Having a temporally inaccurate solution which reduces error every frame with a constant time algorithm. E.g. selecting N random texels per frame and update them looking only at their local neighborhood. That's surely nice if you can accept resulting latency of distance data. (Idea: texels with low distance update more often.)
You probably want to look up articles on SDF genertion, which is quite popular now and the same problem. Found this: https://prideout.net/blog/distance_fields/ There are also various open source plug ins for Unity or UE4.
when u do it using compute shaders, forget about this:
KaiserJohan said: On a CPU I would use a FIFO structure, append the seeded river texels and then for all its neighbours increment and append to the queue.

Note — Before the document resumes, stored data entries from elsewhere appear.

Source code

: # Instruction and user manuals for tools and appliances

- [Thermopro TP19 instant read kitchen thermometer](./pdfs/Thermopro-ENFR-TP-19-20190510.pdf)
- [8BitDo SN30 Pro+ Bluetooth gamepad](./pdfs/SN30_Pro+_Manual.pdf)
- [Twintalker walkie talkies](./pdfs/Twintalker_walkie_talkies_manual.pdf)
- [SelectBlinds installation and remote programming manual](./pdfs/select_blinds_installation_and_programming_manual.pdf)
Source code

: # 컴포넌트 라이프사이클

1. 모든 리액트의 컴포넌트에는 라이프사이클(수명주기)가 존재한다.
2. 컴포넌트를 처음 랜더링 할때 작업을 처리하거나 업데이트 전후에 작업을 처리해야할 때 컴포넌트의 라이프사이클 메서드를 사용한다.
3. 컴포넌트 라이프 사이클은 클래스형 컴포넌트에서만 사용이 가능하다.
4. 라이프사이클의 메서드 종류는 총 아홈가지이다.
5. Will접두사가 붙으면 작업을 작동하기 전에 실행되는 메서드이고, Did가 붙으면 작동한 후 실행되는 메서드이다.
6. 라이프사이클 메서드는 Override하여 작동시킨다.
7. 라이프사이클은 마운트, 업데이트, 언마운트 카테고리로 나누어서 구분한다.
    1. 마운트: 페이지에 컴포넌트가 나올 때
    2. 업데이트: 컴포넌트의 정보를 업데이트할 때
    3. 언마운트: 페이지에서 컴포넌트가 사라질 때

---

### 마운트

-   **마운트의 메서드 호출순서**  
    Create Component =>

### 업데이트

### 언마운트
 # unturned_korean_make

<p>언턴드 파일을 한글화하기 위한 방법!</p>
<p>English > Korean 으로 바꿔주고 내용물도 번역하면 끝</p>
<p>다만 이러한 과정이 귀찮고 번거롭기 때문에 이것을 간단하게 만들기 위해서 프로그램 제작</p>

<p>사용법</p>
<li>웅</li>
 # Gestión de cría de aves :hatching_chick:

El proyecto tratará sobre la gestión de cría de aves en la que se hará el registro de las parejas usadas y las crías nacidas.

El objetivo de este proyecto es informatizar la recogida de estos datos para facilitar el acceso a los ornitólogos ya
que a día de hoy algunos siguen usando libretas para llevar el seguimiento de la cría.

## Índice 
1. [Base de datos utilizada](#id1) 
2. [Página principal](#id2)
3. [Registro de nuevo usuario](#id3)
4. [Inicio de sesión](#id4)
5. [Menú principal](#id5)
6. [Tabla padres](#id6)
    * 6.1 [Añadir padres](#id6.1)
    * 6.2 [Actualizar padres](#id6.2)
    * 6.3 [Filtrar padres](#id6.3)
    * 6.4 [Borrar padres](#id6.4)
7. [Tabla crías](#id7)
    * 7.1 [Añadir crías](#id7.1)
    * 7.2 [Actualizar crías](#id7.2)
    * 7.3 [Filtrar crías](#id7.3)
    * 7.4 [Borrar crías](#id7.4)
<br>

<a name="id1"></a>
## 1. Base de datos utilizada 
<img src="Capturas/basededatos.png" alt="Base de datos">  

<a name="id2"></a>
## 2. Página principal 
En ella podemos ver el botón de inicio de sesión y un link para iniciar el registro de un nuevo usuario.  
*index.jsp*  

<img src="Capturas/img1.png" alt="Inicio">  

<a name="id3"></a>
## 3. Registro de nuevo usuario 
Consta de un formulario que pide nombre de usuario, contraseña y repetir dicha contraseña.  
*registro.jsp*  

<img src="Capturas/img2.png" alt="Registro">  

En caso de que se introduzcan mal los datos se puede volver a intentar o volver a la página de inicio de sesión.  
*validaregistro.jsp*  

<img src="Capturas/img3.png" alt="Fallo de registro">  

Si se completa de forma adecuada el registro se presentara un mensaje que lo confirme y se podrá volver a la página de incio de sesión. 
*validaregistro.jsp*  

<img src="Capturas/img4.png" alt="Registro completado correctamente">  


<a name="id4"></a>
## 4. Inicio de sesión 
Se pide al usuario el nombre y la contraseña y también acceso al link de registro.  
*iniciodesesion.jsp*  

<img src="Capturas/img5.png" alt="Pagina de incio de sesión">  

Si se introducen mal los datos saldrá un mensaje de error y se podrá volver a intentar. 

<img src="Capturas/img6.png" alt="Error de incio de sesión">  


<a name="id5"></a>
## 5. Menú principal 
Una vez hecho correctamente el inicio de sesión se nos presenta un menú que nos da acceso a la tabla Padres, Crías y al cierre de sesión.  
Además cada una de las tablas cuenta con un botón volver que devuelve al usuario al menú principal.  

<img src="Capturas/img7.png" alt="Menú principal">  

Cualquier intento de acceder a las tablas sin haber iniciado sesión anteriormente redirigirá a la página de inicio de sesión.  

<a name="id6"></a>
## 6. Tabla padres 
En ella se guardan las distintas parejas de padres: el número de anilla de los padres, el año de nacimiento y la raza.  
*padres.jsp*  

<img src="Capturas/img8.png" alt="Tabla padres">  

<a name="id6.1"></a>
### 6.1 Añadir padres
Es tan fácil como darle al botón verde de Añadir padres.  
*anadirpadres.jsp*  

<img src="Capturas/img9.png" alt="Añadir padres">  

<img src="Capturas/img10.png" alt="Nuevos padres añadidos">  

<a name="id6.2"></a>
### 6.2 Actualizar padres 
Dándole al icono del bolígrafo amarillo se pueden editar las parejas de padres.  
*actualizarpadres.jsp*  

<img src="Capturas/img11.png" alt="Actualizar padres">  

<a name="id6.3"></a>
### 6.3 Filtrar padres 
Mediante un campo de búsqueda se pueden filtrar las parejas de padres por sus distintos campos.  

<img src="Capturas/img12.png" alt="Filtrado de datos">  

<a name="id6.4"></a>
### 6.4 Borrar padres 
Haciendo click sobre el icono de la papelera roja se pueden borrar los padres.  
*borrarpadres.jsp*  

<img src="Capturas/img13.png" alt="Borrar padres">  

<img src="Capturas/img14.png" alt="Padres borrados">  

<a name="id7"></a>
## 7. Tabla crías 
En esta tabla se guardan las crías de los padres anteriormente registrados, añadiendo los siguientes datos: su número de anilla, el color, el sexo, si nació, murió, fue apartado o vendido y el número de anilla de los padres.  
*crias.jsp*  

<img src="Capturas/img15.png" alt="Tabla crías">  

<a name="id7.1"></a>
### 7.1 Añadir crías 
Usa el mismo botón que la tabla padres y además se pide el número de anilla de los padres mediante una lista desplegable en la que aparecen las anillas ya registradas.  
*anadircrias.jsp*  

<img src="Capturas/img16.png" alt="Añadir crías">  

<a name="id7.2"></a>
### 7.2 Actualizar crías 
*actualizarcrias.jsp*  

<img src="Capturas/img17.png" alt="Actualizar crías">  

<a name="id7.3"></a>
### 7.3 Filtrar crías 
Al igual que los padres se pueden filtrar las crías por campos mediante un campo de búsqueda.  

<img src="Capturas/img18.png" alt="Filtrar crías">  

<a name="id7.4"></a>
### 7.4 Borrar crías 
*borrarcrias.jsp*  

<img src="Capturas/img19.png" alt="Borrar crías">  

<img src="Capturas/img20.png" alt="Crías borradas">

u need to think differently, compute shaders are not invoked in fix order;
compute shaders run on compute units which are loaded with work groups from a work domain (these work groups can run in any particular order to execute their work items), so there is no dependency on a particular order of execution when it comes to work items in compute shader concepts; they can all run at the same time or independently of each other:
for example, 10 bottom-right pixels of your flood fill algorithm could be the first lot to be drawn (and not the 19 first top-left);
imagine walking into a large football stadium at night; when u turn the lights on, they don't all come on at the same time, right: some will blink for a little before they steady others will flash for a little while, but ultimately they all become lit;
it's kinda like this a compute shader gets executed;
so when u write your compute shader think more in the lines of “when the shader gets called to process this pixel then do blablabla …”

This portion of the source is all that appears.